How Does a Grantor Retained Annuity Trust (GRAT) Work?

A grantor retained annuity trust is a tool that many people use in estate planning. Here are the basics of what a grantor retained annuity trust is.

Grantor Retained Annuity Trust

A grantor retained annuity trust is a vehicle used to convey a large amount of money to someone without having to pay gift taxes on the donation. This technique is often used by wealthy individuals who wish to pass on their wealth to a beneficiary without incurring extra taxes.

How It Works

With this type of trust, the individual with the money sets up the entity and makes a donation to it. The trust is set up to be an annuity. The donor will then receive a regular annuity payment from the trust for a certain amount of time. After the annuity payments stop, the money from the trust can then be given to a beneficiary.

In order to qualify for this type of program, the beneficiary of the trust has to be a family member. If the donor passes away before the annuity payments are complete, the money will automatically go to the beneficiary who was chosen when the grantor retained annuity trust was created.



What are the requirements for a grantor retained annuity trust?

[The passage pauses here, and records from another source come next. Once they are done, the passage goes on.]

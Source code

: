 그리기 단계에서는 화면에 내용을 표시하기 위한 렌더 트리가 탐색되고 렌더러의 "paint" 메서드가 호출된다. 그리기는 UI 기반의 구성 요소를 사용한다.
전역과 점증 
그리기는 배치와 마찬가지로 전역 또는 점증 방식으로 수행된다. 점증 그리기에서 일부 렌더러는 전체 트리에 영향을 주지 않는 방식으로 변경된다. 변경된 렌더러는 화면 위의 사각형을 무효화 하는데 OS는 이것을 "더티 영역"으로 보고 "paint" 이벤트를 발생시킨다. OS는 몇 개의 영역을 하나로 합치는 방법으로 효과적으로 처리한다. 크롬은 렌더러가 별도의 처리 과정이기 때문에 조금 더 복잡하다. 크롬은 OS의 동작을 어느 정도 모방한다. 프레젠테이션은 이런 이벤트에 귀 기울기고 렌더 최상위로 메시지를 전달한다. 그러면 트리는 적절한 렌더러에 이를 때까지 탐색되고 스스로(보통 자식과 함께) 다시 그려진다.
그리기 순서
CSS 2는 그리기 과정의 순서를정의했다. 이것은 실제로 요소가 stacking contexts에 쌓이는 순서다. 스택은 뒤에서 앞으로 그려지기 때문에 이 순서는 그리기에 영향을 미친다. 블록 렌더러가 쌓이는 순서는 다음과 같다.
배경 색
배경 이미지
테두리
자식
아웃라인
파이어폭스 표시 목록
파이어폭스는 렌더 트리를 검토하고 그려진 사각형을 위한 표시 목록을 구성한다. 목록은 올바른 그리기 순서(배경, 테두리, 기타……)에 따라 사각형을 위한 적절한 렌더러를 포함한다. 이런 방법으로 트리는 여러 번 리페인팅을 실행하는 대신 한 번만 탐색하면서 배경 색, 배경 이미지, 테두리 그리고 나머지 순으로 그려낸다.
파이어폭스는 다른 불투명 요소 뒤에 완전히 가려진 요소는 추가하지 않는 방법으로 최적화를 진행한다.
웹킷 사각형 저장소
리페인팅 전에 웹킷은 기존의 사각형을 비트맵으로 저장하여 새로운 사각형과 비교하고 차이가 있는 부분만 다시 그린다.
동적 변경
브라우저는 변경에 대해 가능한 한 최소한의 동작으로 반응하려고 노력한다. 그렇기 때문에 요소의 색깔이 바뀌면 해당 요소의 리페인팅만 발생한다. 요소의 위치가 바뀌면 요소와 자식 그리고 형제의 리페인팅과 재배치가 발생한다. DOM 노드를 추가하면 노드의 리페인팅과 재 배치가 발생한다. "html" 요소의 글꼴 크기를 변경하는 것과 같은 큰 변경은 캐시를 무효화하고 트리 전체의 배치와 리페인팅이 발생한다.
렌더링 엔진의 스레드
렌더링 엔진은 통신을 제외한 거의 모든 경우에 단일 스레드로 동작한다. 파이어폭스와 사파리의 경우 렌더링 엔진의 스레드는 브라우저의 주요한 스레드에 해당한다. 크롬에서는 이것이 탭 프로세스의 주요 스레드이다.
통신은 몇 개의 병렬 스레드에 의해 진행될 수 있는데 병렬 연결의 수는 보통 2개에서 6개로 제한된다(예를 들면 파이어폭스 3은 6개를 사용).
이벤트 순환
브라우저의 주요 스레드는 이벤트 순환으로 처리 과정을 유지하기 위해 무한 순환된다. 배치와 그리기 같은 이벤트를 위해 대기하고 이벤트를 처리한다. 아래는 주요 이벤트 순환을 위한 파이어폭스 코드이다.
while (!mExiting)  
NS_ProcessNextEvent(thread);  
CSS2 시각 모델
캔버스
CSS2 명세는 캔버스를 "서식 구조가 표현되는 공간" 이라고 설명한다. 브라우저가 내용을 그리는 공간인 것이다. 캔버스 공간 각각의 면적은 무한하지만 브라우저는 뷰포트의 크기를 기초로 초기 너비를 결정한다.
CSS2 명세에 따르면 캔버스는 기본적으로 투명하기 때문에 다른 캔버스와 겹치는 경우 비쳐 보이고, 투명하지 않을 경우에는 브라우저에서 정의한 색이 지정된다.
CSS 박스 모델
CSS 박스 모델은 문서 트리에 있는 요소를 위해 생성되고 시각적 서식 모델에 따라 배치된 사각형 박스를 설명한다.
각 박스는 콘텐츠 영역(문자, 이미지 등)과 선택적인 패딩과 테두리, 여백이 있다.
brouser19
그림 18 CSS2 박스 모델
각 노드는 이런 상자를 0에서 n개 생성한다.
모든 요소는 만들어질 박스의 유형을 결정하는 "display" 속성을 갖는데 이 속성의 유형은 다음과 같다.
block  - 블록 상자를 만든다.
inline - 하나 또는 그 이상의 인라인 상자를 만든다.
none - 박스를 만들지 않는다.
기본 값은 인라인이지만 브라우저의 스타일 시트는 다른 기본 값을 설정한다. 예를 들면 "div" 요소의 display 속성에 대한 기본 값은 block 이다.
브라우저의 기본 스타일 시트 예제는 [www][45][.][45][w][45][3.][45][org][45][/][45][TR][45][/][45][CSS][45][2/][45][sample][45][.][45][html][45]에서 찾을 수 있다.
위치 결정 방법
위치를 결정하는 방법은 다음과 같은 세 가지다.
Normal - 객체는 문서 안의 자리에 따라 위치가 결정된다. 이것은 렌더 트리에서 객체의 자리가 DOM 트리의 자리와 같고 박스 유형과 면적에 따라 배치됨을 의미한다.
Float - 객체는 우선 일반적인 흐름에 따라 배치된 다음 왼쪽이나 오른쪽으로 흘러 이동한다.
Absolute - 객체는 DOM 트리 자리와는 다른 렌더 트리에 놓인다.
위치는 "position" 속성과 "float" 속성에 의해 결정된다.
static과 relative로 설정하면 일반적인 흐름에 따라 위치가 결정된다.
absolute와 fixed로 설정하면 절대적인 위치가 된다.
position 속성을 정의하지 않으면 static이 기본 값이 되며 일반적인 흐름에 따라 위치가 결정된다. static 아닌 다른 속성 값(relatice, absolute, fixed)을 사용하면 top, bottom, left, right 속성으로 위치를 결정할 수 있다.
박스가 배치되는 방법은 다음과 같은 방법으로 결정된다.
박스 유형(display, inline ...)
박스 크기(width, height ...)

If you are setting up a grantor retained annuity trust, you will have to make sure that certain requirements are fulfilled. One of the main requirements, obvious from the name, is to set up the trust as an annuity. This means that the grantor will receive annuity payments for a certain number of years after the trust is set up. After a certain amount of time, the annuity payments will cease. Then, the remainder of the trust has to be passed onto a beneficiary whom you designate. Another requirement is that the beneficiary has to be a family member of the grantor.